Exercise description:
Print out the data below in full and exactly, skipping the pictures.

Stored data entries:

▼

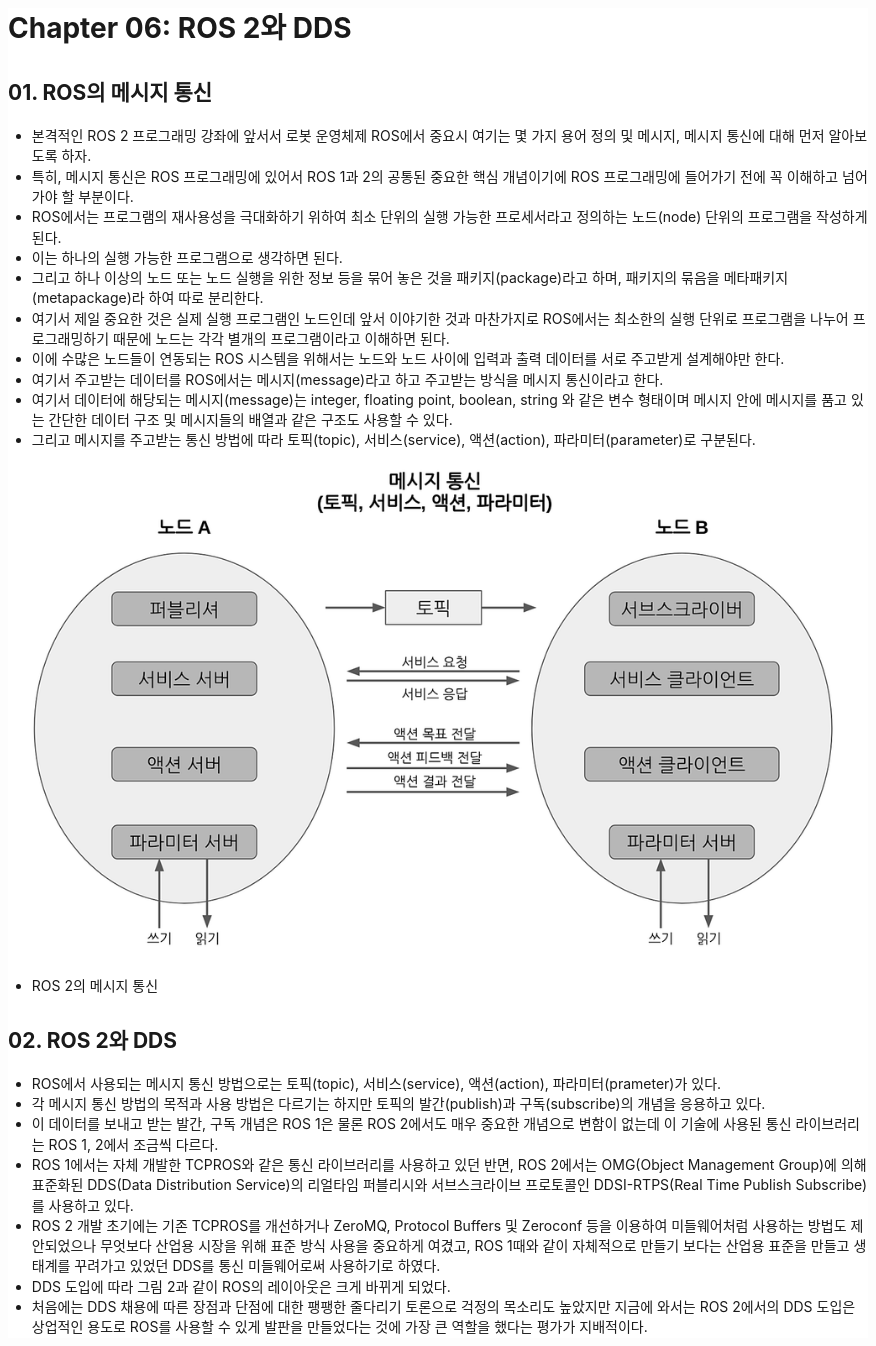 # Chapter 06: ROS 2와 DDS
## 01. ROS의 메시지 통신
- 본격적인 ROS 2 프로그래밍 강좌에 앞서서 로봇 운영체제 ROS에서 중요시 여기는 몇 가지 용어 정의 및 메시지, 메시지 통신에 대해 먼저 알아보도록 하자.
- 특히, 메시지 통신은 ROS 프로그래밍에 있어서 ROS 1과 2의 공통된 중요한 핵심 개념이기에 ROS 프로그래밍에 들어가기 전에 꼭 이해하고 넘어가야 할 부분이다.
- ROS에서는 프로그램의 재사용성을 극대화하기 위하여 최소 단위의 실행 가능한 프로세서라고 정의하는 노드(node) 단위의 프로그램을 작성하게 된다.
- 이는 하나의 실행 가능한 프로그램으로 생각하면 된다.
- 그리고 하나 이상의 노드 또는 노드 실행을 위한 정보 등을 묶어 놓은 것을 패키지(package)라고 하며, 패키지의 묶음을 메타패키지(metapackage)라 하여 따로 분리한다.
- 여기서 제일 중요한 것은 실제 실행 프로그램인 노드인데 앞서 이야기한 것과 마찬가지로 ROS에서는 최소한의 실행 단위로 프로그램을 나누어 프로그래밍하기 때문에 노드는 각각 별개의 프로그램이라고 이해하면 된다.
- 이에 수많은 노드들이 연동되는 ROS 시스템을 위해서는 노드와 노드 사이에 입력과 출력 데이터를 서로 주고받게 설계해야만 한다.
- 여기서 주고받는 데이터를 ROS에서는 메시지(message)라고 하고 주고받는 방식을 메시지 통신이라고 한다.
- 여기서 데이터에 해당되는 메시지(message)는 integer, floating point, boolean, string 와 같은 변수 형태이며 메시지 안에 메시지를 품고 있는 간단한 데이터 구조 및 메시지들의 배열과 같은 구조도 사용할 수 있다.
- 그리고 메시지를 주고받는 통신 방법에 따라 토픽(topic), 서비스(service), 액션(action), 파라미터(parameter)로 구분된다.

![](./assets/Ch06/ros01.png)
- ROS 2의 메시지 통신

## 02. ROS 2와 DDS
- ROS에서 사용되는 메시지 통신 방법으로는 토픽(topic), 서비스(service), 액션(action), 파라미터(prameter)가 있다.
- 각 메시지 통신 방법의 목적과 사용 방법은 다르기는 하지만 토픽의 발간(publish)과 구독(subscribe)의 개념을 응용하고 있다.
- 이 데이터를 보내고 받는 발간, 구독 개념은 ROS 1은 물론 ROS 2에서도 매우 중요한 개념으로 변함이 없는데 이 기술에 사용된 통신 라이브러리는 ROS 1, 2에서 조금씩 다르다.
- ROS 1에서는 자체 개발한 TCPROS와 같은 통신 라이브러리를 사용하고 있던 반면, ROS 2에서는 OMG(Object Management Group)에 의해 표준화된 DDS(Data Distribution Service)의 리얼타임 퍼블리시와 서브스크라이브 프로토콜인 DDSI-RTPS(Real Time Publish Subscribe)를 사용하고 있다.
- ROS 2 개발 초기에는 기존 TCPROS를 개선하거나 ZeroMQ, Protocol Buffers 및 Zeroconf 등을 이용하여 미들웨어처럼 사용하는 방법도 제안되었으나 무엇보다 산업용 시장을 위해 표준 방식 사용을 중요하게 여겼고, ROS 1때와 같이 자체적으로 만들기 보다는 산업용 표준을 만들고 생태계를 꾸려가고 있었던 DDS를 통신 미들웨어로써 사용하기로 하였다.
- DDS 도입에 따라 그림 2과 같이 ROS의 레이아웃은 크게 바뀌게 되었다.
- 처음에는 DDS 채용에 따른 장점과 단점에 대한 팽팽한 줄다리기 토론으로 걱정의 목소리도 높았지만 지금에 와서는 ROS 2에서의 DDS 도입은 상업적인 용도로 ROS를 사용할 수 있게 발판을 만들었다는 것에 가장 큰 역할을 했다는 평가가 지배적이다.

▲

Reply to the exercise:
 # Chapter 06: ROS 2와 DDS
## 01. ROS의 메시지 통신
- 본격적인 ROS 2 프로그래밍 강좌에 앞서서 로봇 운영체제 ROS에서 중요시 여기는 몇 가지 용어 정의 및 메시지, 메시지 통신에 대해 먼저 알아보도록 하자.
- 특히, 메시지 통신은 ROS 프로그래밍에 있어서 ROS 1과 2의 공통된 중요한 핵심 개념이기에 ROS 프로그래밍에 들어가기 전에 꼭 이해하고 넘어가야 할 부분이다.
- ROS에서는 프로그램의 재사용성을 극대화하기 위하여 최소 단위의 실행 가능한 프로세서라고 정의하는 노드(node) 단위의 프로그램을 작성하게 된다.
- 이는 하나의 실행 가능한 프로그램으로 생각하면 된다.
- 그리고 하나 이상의 노드 또는 노드 실행을 위한 정보 등을 묶어 놓은 것을 패키지(package)라고 하며, 패키지의 묶음을 메타패키지(metapackage)라 하여 따로 분리한다.
- 여기서 제일 중요한 것은 실제 실행 프로그램인 노드인데 앞서 이야기한 것과 마찬가지로 ROS에서는 최소한의 실행 단위로 프로그램을 나누어 프로그래밍하기 때문에 노드는 각각 별개의 프로그램이라고 이해하면 된다.
- 이에 수많은 노드들이 연동되는 ROS 시스템을 위해서는 노드와 노드 사이에 입력과 출력 데이터를 서로 주고받게 설계해야만 한다.
- 여기서 주고받는 데이터를 ROS에서는 메시지(message)라고 하고 주고받는 방식을 메시지 통신이라고 한다.
- 여기서 데이터에 해당되는 메시지(message)는 integer, floating point, boolean, string 와 같은 변수 형태이며 메시지 안에 메시지를 품고 있는 간단한 데이터 구조 및 메시지들의 배열과 같은 구조도 사용할 수 있다.
- 그리고 메시지를 주고받는 통신 방법에 따라 토픽(topic), 서비스(service), 액션(action), 파라미터(parameter)로 구분된다.

![](./assets/Ch06/ros01.png)
- ROS 2의 메시지 통신

## 02. ROS 2와 DDS
- ROS에서 사용되는 메시지 통신 방법으로는 토픽(topic), 서비스(service), 액션(action), 파라미터(prameter)가 있다.
- 각 메시지 통신 방법의 목적과 사용 방법은 다르기는 하지만 토픽의 발간(publish)과 구독(subscribe)의 개념을 응용하고 있다.
- 이 데이터를 보내고 받는 발간, 구독 개념은 ROS 1은 물론 ROS 2에서도 매우 중요한 개념으로 변함이 없는데 이 기술에 사용된 통신 라이브러리는 ROS 1, 2에서 조금씩 다르다.
- ROS 1에서는 자체 개발한 TCPROS와 같은 통신 라이브러리를 사용하고 있던 반면, ROS 2에서는 OMG(Object Management Group)에 의해 표준화된 DDS(Data Distribution Service)의 리얼타임 퍼블리시와 서브스크라이브 프로토콜인 DDSI-RTPS(Real Time Publish Subscribe)를 사용하고 있다.
- ROS 2 개발 초기에는 기존 TCPROS를 개선하거나 ZeroMQ, Protocol Buffers 및 Zeroconf 등을 이용하여 미들웨어처럼 사용하는 방법도 제안되었으나 무엇보다 산업용 시장을 위해 표준 방식 사용을 중요하게 여겼고, ROS 1때와 같이 자체적으로 만들기 보다는 산업용 표준을 만들고 생태계를 꾸려가고 있었던 DDS를 통신 미들웨어로써 사용하기로 하였다.
- DDS 도입에 따라 그림 2과 같이 ROS의 레이아웃은 크게 바뀌게 되었다.
- 처음에는 DDS 채용에 따른 장점과 단점에 대한 팽팽한 줄다리기 토론으로 걱정의 목소리도 높았지만 지금에 와서는 ROS 2에서의 DDS 도입은 상업적인 용도로 ROS를 사용할 수 있게 발판을 만들었다는 것에 가장 큰 역할을 했다는 평가가 지배적이다.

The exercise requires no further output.